What modulations can be used to operate the Powerharvester receivers?

The Powerharvester receivers work independent of the type of modulation used (FHSS, DSSS, etc) by a transmitter, and can receive power from one or more transmitters using any type of modulations. The power of the signal is the primary metric for operation.

How does your transmitter send data?

Both the Powercaster (TX91501) Transmitter and PowerSpot (TX91503) Transmitter broadcast data as well as power. The data is currently a transmitter ID implemented using 8 bits. Future versions may include a timing broadcast for network synchronization. The data is sent using Amplitude Shift Keying (ASK) modulations and is recovered through the Powerharvester receiver in conjunction with external circuitry and a microcontroller. The data is factory-set and not user adjustable.

Will your transmitter interfere with other RF devices (Cell Phones, Wi-Fi routers, etc.)?

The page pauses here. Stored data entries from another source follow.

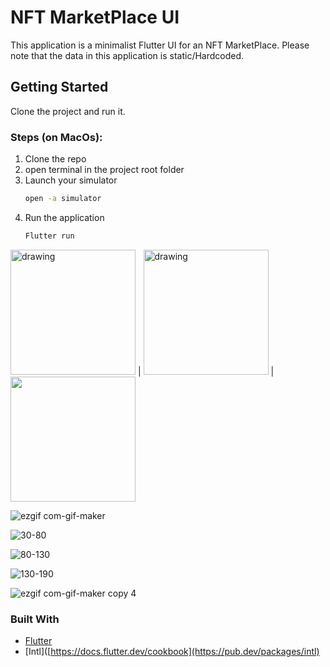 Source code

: # NFT MarketPlace UI 

This application is a minimalist Flutter UI for an NFT MarketPlace.
Please note that the data in this application is static/Hardcoded.

## Getting Started

Clone the project and run it. 

### Steps (on MacOs):
1. Clone the repo
2. open terminal in the project root folder
3. Launch your simulator 
   ```sh
   open -a simulator
   ```
4. Run the application
   ```sh
   Flutter run
   ```

<img src="https://user-images.githubusercontent.com/37340110/172060063-649f9b97-307f-4d46-9c6c-fc134334284e.png" alt="drawing" style="width:200px;"/>  |
<img src="https://user-images.githubusercontent.com/37340110/172060110-0210c2f0-3018-46de-ae40-8e57c1168990.png" alt="drawing" style="width:200px;"/>  |
<img src="https://user-images.githubusercontent.com/37340110/172060922-d6be4628-7d5f-4580-b190-22438d60e2c9.gif" width="200" />





![ezgif com-gif-maker](https://user-images.githubusercontent.com/37340110/172060922-d6be4628-7d5f-4580-b190-22438d60e2c9.gif)

![30-80](https://user-images.githubusercontent.com/37340110/172060954-b2eee925-1c44-4175-9ab3-c9b2ca435b53.gif)

![80-130](https://user-images.githubusercontent.com/37340110/172060980-a3731a09-aeaf-437f-a4df-c1caddb60e07.gif)

![130-190](https://user-images.githubusercontent.com/37340110/172061000-66f87a9d-23fc-4147-a664-0bac38a3ff9d.gif)

![ezgif com-gif-maker copy 4](https://user-images.githubusercontent.com/37340110/172061012-23c5cc64-514c-4095-8b1c-5266794f72ca.gif)


 
 ### Built With

 * [Flutter](https://docs.flutter.dev/get-started/codelab)
 * [Intl]([https://docs.flutter.dev/cookbook](https://pub.dev/packages/intl)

All devices that generate RF frequencies have the potential to interfere with other RF devices. The interference potential is dependent on numerous factors including the field strength of the unwanted signal, the frequency band of operation, and the ability of the receiver to reject the unwanted signal. The Powercaster Transmitter is FCC approved as FCC ID: YESTX91501 and Industry Canada(ISED) approved as IC: 9895A-TX91501. The PowerSpot Transmitter is FCC approved as FCC ID: YESTX91503, and Industry Canada (ISED) approved as IC: 8985A-TX91503. The 915 MHz output power is approximately 0.5w (3W EIRP) and uses Direct Sequence Spread Spectrum (DSSS) to spread the power over more than 500 kHz as required by the FCC and IC. The Powercast DSSS signal allows devices to more easily reject the Powercast signal. Powercast has done empirical testing with mobile phones, Wi-Fi devices, and 915 MHz transceivers and found no degradation in device performance at practical separation distances.

How much power does your transmitter use?

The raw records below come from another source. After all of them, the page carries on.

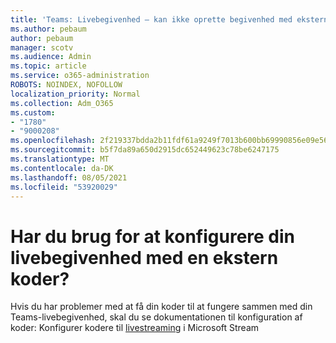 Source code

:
 ```yaml
---
title: 'Teams: Livebegivenhed – kan ikke oprette begivenhed med ekstern koder'
ms.author: pebaum
author: pebaum
manager: scotv
ms.audience: Admin
ms.topic: article
ms.service: o365-administration
ROBOTS: NOINDEX, NOFOLLOW
localization_priority: Normal
ms.collection: Adm_O365
ms.custom:
- "1780"
- "9000208"
ms.openlocfilehash: 2f219337bdda2b11fdf61a9249f7013b600bb69990856e09e56b5ae33ec33dda
ms.sourcegitcommit: b5f7da89a650d2915dc652449623c78be6247175
ms.translationtype: MT
ms.contentlocale: da-DK
ms.lasthandoff: 08/05/2021
ms.locfileid: "53920029"
---
```

# <a name="need-to-configure-your-live-event-with-an-external-encoder"></a>Har du brug for at konfigurere din livebegivenhed med en ekstern koder?

Hvis du har problemer med at få din koder til at fungere sammen med din Teams-livebegivenhed, skal du se dokumentationen til konfiguration af koder: Konfigurer kodere til [livestreaming](https://docs.microsoft.com/stream/live-encoder-setup) i Microsoft Stream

The TX91501 Powercaster Transmitter and TX91503 PowerSpot Transmitters draw about 2.5W of energy from a wall outlet, which is less energy than a typical night-light. It would take 40 transmitters to have the same total power as a single 60W light bulb.

Technology Questions

Is Powercast technology patented?

Yes. Powercast technology is covered by numerous patents. The company’s growing IP portfolio currently includes 46 patents worldwide (21 in the US) and 30 patents pending.

Is Powercast technology safe?

Absolutely. Powercast technology is approved for use in the United States and Canada. Our technology is based on radio waves that are also generated by many commonly used devices, including mobile phones, cordless phones, wireless sensors, security system, etc. RF energy declines as the inverse square of the distance from the transmitter, meaning it declines rapidly. A typical mobile phone user will receive far more RF energy from their own mobile phone than they will from a properly installed Powercast transmitter.

Can Powercast transmit power through walls or other obstructions?

Yes. Radio waves pass through many types of materials, including walls. Walls and obstructions attenuate (absorb) radio waves, and this will slightly reduce the amount of energy available for reception. Radio waves reflect off of metal walls which greatly reduce or prohibit power transfer.

How does Powercast technology compare to induction-based charging solutions?

Typical induction charging solutions like charging pads and electric toothbrushes require that the power source and receiving device be in very close proximity to one another to transfer power efficiently, usually within millimeters, which is essentially zero distance. These types of solutions typically require special alignment and charging pads or cradles. Powercast’s RF-based technology provides power-over distance to one or more devices and does not directly compete with induction-based charging technologies.